------ EXERCISE MATERIALS ------

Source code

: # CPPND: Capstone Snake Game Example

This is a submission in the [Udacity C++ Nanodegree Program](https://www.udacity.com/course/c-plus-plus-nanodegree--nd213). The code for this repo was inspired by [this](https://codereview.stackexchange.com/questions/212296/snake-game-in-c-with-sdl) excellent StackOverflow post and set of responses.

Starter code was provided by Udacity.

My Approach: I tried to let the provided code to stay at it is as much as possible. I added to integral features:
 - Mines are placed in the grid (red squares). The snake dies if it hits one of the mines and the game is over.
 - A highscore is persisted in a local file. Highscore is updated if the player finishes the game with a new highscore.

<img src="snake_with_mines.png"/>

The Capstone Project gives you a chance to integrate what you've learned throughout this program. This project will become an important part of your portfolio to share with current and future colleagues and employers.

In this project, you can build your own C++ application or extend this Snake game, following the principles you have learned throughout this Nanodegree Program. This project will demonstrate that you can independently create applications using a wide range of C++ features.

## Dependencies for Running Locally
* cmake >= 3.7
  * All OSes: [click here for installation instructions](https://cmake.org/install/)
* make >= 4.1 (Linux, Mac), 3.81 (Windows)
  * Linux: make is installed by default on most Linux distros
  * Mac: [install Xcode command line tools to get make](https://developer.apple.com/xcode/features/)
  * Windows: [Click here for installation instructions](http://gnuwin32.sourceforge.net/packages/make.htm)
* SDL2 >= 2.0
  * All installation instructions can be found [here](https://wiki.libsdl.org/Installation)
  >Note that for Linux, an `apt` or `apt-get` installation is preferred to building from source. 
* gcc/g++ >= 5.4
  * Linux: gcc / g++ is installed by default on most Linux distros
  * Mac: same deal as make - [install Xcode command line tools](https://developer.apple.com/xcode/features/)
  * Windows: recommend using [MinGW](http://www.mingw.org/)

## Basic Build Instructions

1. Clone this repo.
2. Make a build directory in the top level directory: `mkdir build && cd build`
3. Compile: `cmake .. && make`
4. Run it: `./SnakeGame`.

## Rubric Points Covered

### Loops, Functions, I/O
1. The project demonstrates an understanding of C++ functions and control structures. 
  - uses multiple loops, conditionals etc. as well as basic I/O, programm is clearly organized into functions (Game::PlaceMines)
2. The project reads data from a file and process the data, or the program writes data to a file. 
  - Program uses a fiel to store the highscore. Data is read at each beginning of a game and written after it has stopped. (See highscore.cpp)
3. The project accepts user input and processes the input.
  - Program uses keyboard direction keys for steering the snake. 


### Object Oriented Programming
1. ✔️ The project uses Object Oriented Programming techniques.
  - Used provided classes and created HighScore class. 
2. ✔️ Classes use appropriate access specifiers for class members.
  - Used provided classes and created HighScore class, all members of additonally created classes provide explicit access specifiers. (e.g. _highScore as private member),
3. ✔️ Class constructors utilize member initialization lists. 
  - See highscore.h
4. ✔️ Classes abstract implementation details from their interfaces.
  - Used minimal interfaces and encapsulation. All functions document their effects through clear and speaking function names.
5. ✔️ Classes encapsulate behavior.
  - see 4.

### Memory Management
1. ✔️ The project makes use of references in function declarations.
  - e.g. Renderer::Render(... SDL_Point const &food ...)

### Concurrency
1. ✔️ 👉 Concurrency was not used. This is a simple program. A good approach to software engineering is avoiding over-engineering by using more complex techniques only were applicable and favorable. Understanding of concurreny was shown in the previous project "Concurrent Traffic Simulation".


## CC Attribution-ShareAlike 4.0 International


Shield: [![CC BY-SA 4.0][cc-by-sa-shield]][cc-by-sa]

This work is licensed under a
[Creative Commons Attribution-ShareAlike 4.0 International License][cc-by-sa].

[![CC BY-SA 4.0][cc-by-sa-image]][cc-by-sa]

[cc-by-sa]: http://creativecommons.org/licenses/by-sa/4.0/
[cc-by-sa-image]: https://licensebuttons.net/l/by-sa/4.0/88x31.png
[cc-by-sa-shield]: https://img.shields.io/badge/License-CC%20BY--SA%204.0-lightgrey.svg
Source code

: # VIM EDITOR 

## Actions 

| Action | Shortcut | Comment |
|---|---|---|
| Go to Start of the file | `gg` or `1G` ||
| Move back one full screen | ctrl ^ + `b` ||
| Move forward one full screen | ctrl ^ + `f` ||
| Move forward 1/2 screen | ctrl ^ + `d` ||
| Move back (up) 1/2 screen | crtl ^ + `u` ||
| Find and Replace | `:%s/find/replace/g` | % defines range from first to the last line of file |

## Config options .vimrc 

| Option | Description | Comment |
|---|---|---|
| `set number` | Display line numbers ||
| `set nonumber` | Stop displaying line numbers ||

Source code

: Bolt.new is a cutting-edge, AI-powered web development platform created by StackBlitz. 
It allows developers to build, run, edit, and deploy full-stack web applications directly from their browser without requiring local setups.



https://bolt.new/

------

§ WHAT TO PRODUCE
Starting at the line that has "gcc/g++ >= 5.4" in the records above, restate word for word every line until the one that has "1. ✔️ The project uses", and include that one as well.

§ RESPONSE TO THE EXERCISE
* gcc/g++ >= 5.4
  * Linux: gcc / g++ is installed by default on most Linux distros
  * Mac: same deal as make - [install Xcode command line tools](https://developer.apple.com/xcode/features/)
  * Windows: recommend using [MinGW](http://www.mingw.org/)

## Basic Build Instructions

1. Clone this repo.
2. Make a build directory in the top level directory: `mkdir build && cd build`
3. Compile: `cmake .. && make`
4. Run it: `./SnakeGame`.

## Rubric Points Covered

### Loops, Functions, I/O
1. The project demonstrates an understanding of C++ functions and control structures. 
  - uses multiple loops, conditionals etc. as well as basic I/O, programm is clearly organized into functions (Game::PlaceMines)
2. The project reads data from a file and process the data, or the program writes data to a file. 
  - Program uses a fiel to store the highscore. Data is read at each beginning of a game and written after it has stopped. (See highscore.cpp)
3. The project accepts user input and processes the input.
  - Program uses keyboard direction keys for steering the snake. 


### Object Oriented Programming
1. ✔️ The project uses Object Oriented Programming techniques.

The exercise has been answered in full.